INPUT DATA:
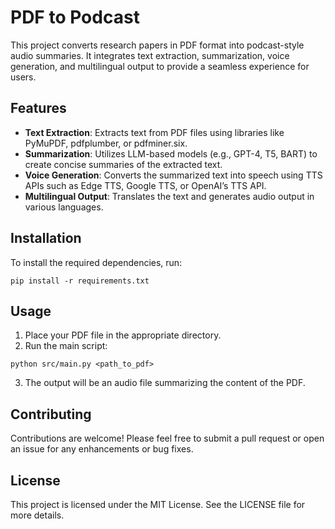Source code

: # PDF to Podcast

This project converts research papers in PDF format into podcast-style audio summaries. It integrates text extraction, summarization, voice generation, and multilingual output to provide a seamless experience for users.

## Features

- **Text Extraction**: Extracts text from PDF files using libraries like PyMuPDF, pdfplumber, or pdfminer.six.
- **Summarization**: Utilizes LLM-based models (e.g., GPT-4, T5, BART) to create concise summaries of the extracted text.
- **Voice Generation**: Converts the summarized text into speech using TTS APIs such as Edge TTS, Google TTS, or OpenAI’s TTS API.
- **Multilingual Output**: Translates the text and generates audio output in various languages.

## Installation

To install the required dependencies, run:

```
pip install -r requirements.txt
```

## Usage

1. Place your PDF file in the appropriate directory.
2. Run the main script:

```
python src/main.py <path_to_pdf>
```

3. The output will be an audio file summarizing the content of the PDF.

## Contributing

Contributions are welcome! Please feel free to submit a pull request or open an issue for any enhancements or bug fixes.

## License

This project is licensed under the MIT License. See the LICENSE file for more details.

EXERCISE REQUIREMENTS: Lines that contain "into" should be pulled from the entries above and reported.

RESULT OF THE TASK:
This project converts research papers in PDF format into podcast-style audio summaries. It integrates text extraction, summarization, voice generation, and multilingual output to provide a seamless experience for users.
- **Voice Generation**: Converts the summarized text into speech using TTS APIs such as Edge TTS, Google TTS, or OpenAI’s TTS API.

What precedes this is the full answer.